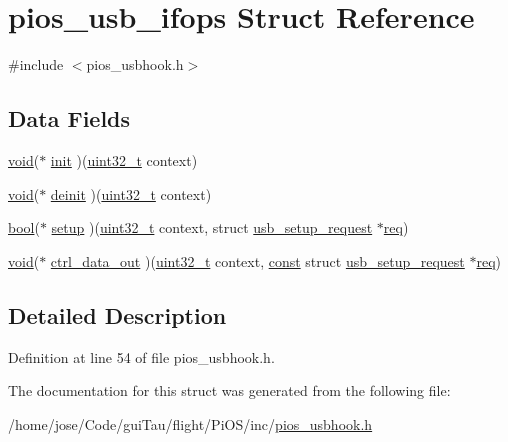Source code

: \hypertarget{structpios__usb__ifops}{\section{pios\-\_\-usb\-\_\-ifops Struct Reference}
\label{structpios__usb__ifops}
}


{\ttfamily \#include $<$pios\-\_\-usbhook.\-h$>$}

\subsection*{Data Fields}
\begin{DoxyCompactItemize}
\item 
\hyperlink{group___n_a_m_e_ga18028b8badbf1ea7e704ccac3c488e82}{void}($\ast$ \hyperlink{group___p_i_o_s___u_s_b_h_o_o_k_ga08614658e728cfb81cb4091e3e210624}{init} )(\hyperlink{stdint_8h_a435d1572bf3f880d55459d9805097f62}{uint32\-\_\-t} context)
\item 
\hyperlink{group___n_a_m_e_ga18028b8badbf1ea7e704ccac3c488e82}{void}($\ast$ \hyperlink{group___p_i_o_s___u_s_b_h_o_o_k_ga23c8bc133e24838b490c81a9d47318d4}{deinit} )(\hyperlink{stdint_8h_a435d1572bf3f880d55459d9805097f62}{uint32\-\_\-t} context)
\item 
\hyperlink{group___exported__types_gaf6a258d8f3ee5206d682d799316314b1}{bool}($\ast$ \hyperlink{group___p_i_o_s___u_s_b_h_o_o_k_gafc58e776c6ff79a3974ca6dc1decf467}{setup} )(\hyperlink{stdint_8h_a435d1572bf3f880d55459d9805097f62}{uint32\-\_\-t} context, struct \hyperlink{structusb__setup__request}{usb\-\_\-setup\-\_\-request} $\ast$\hyperlink{pios__opahrs__proto_8h_ad651fd9affe5ed0ac9abccd8e2791a2c}{req})
\item 
\hyperlink{group___n_a_m_e_ga18028b8badbf1ea7e704ccac3c488e82}{void}($\ast$ \hyperlink{group___p_i_o_s___u_s_b_h_o_o_k_ga7fce932d233ec743f190170b5b277746}{ctrl\-\_\-data\-\_\-out} )(\hyperlink{stdint_8h_a435d1572bf3f880d55459d9805097f62}{uint32\-\_\-t} context, \hyperlink{group___n_a_m_e_ga7ae6d0e43244213b34de2c2b9aa30da6}{const} struct \hyperlink{structusb__setup__request}{usb\-\_\-setup\-\_\-request} $\ast$\hyperlink{pios__opahrs__proto_8h_ad651fd9affe5ed0ac9abccd8e2791a2c}{req})
\end{DoxyCompactItemize}


\subsection{Detailed Description}


Definition at line 54 of file pios\-\_\-usbhook.\-h.



The documentation for this struct was generated from the following file\-:\begin{DoxyCompactItemize}
\item 
/home/jose/\-Code/gui\-Tau/flight/\-Pi\-O\-S/inc/\hyperlink{pios__usbhook_8h}{pios\-\_\-usbhook.\-h}\end{DoxyCompactItemize}
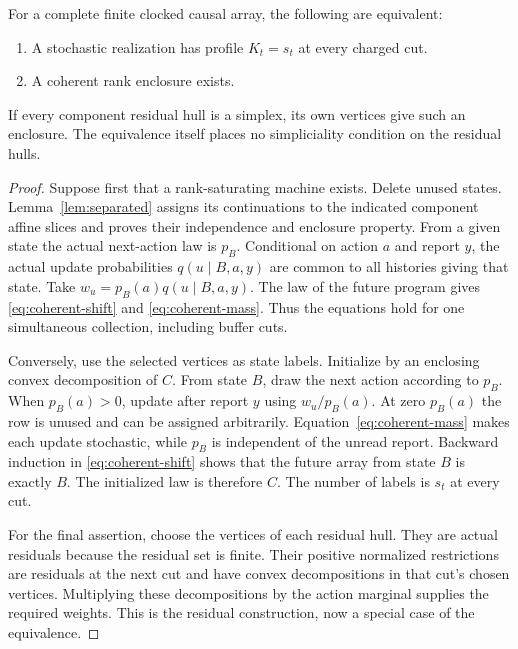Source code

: \begin{theorem}
\label{thm:coherence}
For a complete finite clocked causal array, the following are equivalent:
\begin{enumerate}
\item A stochastic realization has profile $K_t=s_t$ at every charged cut.
\item A coherent rank enclosure exists.
\end{enumerate}
If every component residual hull is a simplex, its own vertices give
such an enclosure. The equivalence itself places no simpliciality
condition on the residual hulls.
\end{theorem}
\begin{proof}
Suppose first that a rank-saturating machine exists. Delete unused states.
Lemma~\ref{lem:separated} assigns its continuations to the indicated
component affine slices and proves their independence and enclosure
property. From a given state the actual next-action law is $p_B$.
Conditional on action $a$ and report $y$, the actual update probabilities
$q(u\mid B,a,y)$ are common to all histories giving that state.
Take $w_u=p_B(a)q(u\mid B,a,y)$. The law of the future program gives
\eqref{eq:coherent-shift} and \eqref{eq:coherent-mass}. Thus the
equations hold for one simultaneous collection, including buffer cuts.

Conversely, use the selected vertices as state labels. Initialize by
an enclosing convex decomposition of $C$. From state $B$, draw the
next action according to $p_B$. When $p_B(a)>0$, update after report
$y$ using $w_u/p_B(a)$. At zero $p_B(a)$ the row is unused and can
be assigned arbitrarily. Equation~\eqref{eq:coherent-mass} makes each
update stochastic, while $p_B$ is independent of the unread report.
Backward induction in \eqref{eq:coherent-shift} shows that the future
array from state $B$ is exactly $B$. The initialized law is therefore
$C$. The number of labels is $s_t$ at every cut.

For the final assertion, choose the vertices of each residual hull.
They are actual residuals because the residual set is finite. Their
positive normalized restrictions are residuals at the next cut and
have convex decompositions in that cut's chosen vertices. Multiplying
these decompositions by the action marginal supplies the required
weights. This is the residual construction, now a special case of
the equivalence.
\end{proof}

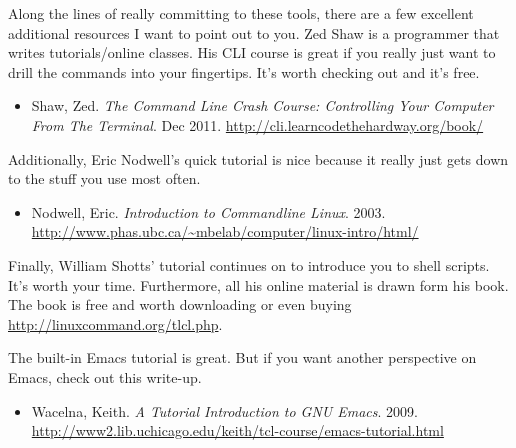 \documentclass[nobib]{tufte-handout}
\begin{document}
Along the lines of really committing to these tools, there are a few excellent additional resources I want to point out to you. Zed Shaw is a programmer that writes tutorials/online classes.  His CLI course is great if you really just want to drill the commands into your fingertips.  It's worth checking out and it's free.
\begin{itemize}
\item Shaw, Zed. \textit{The Command Line Crash Course: Controlling Your Computer From The Terminal}. Dec 2011. \url{http://cli.learncodethehardway.org/book/}
\end{itemize}
Additionally, Eric Nodwell's quick tutorial is nice because it really just gets down to the stuff you use most often.
\begin{itemize}
\item Nodwell, Eric. \textit{Introduction to Commandline Linux}. 2003. \url{http://www.phas.ubc.ca/~mbelab/computer/linux-intro/html/}
\end{itemize}
Finally, William Shotts' tutorial continues on to introduce you to shell scripts. It's worth your time.  Furthermore, all his online material is drawn form his book.  The book is free and worth downloading or even buying \url{http://linuxcommand.org/tlcl.php}.

The built-in Emacs tutorial is great. But if you want another perspective on Emacs, check out this write-up.
\begin{itemize}
\item Wacelna, Keith. \textit{A Tutorial Introduction to GNU Emacs}. 2009. \url{http://www2.lib.uchicago.edu/keith/tcl-course/emacs-tutorial.html}
\end{itemize}
\end{document}
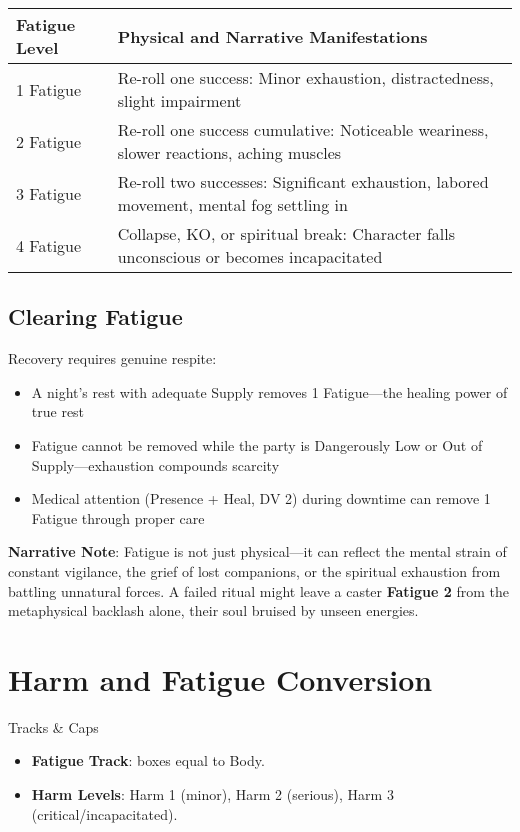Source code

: \begin{fatebox}
\begin{tabularx}{\textwidth}{lX}
\toprule
\textbf{Fatigue Level} & \textbf{Physical and Narrative Manifestations} \\
\midrule
1 Fatigue & Re-roll one success: Minor exhaustion, distractedness, slight impairment \\
2 Fatigue & Re-roll one success cumulative: Noticeable weariness, slower reactions, aching muscles \\
3 Fatigue & Re-roll two successes: Significant exhaustion, labored movement, mental fog settling in \\
4 Fatigue & Collapse, KO, or spiritual break: Character falls unconscious or becomes incapacitated \\
\bottomrule
\end{tabularx}
\end{fatebox}

\subsection*{Clearing Fatigue}

Recovery requires genuine respite:

\begin{itemize}
    \item A night's rest with adequate Supply removes 1 Fatigue—the healing power of true rest
    \item Fatigue cannot be removed while the party is Dangerously Low or Out of Supply—exhaustion compounds scarcity
    \item Medical attention (Presence + Heal, DV 2) during downtime can remove 1 Fatigue through proper care
\end{itemize}

\textbf{Narrative Note}: Fatigue is not just physical---it can reflect the mental strain of constant vigilance, the grief of lost companions, or the spiritual exhaustion from battling unnatural forces. A failed ritual might leave a caster \textbf{Fatigue 2} from the metaphysical backlash alone, their soul bruised by unseen energies.

\section*{Harm and Fatigue Conversion}

Tracks \& Caps
\begin{itemize}
    \item \textbf{Fatigue Track}: boxes equal to Body.
    \item \textbf{Harm Levels}: Harm 1 (minor), Harm 2 (serious), Harm 3 (critical/incapacitated).
\end{itemize}

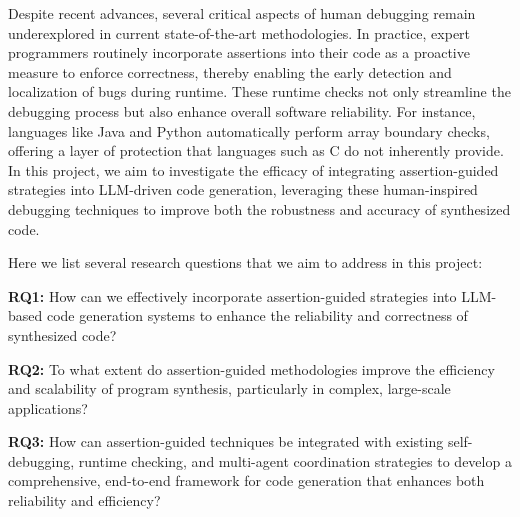 Despite recent advances, several critical aspects of human debugging remain underexplored in current state-of-the-art methodologies. In practice, expert programmers routinely incorporate assertions into their code as a proactive measure to enforce correctness, thereby enabling the early detection and localization of bugs during runtime. These runtime checks not only streamline the debugging process but also enhance overall software reliability. For instance, languages like Java and Python automatically perform array boundary checks, offering a layer of protection that languages such as C do not inherently provide. In this project, we aim to investigate the efficacy of integrating assertion-guided strategies into LLM-driven code generation, leveraging these human-inspired debugging techniques to improve both the robustness and accuracy of synthesized code.

Here we list several research questions that we aim to address in this project:

\textbf{RQ1:} How can we effectively incorporate assertion-guided strategies into LLM-based code generation systems to enhance the reliability and correctness of synthesized code?

\textbf{RQ2:} To what extent do assertion-guided methodologies improve the efficiency and scalability of program synthesis, particularly in complex, large-scale applications?

\textbf{RQ3:} How can assertion-guided techniques be integrated with existing self-debugging, runtime checking, and multi-agent coordination strategies to develop a comprehensive, end-to-end framework for code generation that enhances both reliability and efficiency?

▶ WHAT IS NEEDED
Your task is to copy each line of the data above that holds "unused".

▶ TASK ANSWER
Suppose first that a rank-saturating machine exists. Delete unused states.
$y$ using $w_u/p_B(a)$. At zero $p_B(a)$ the row is unused and can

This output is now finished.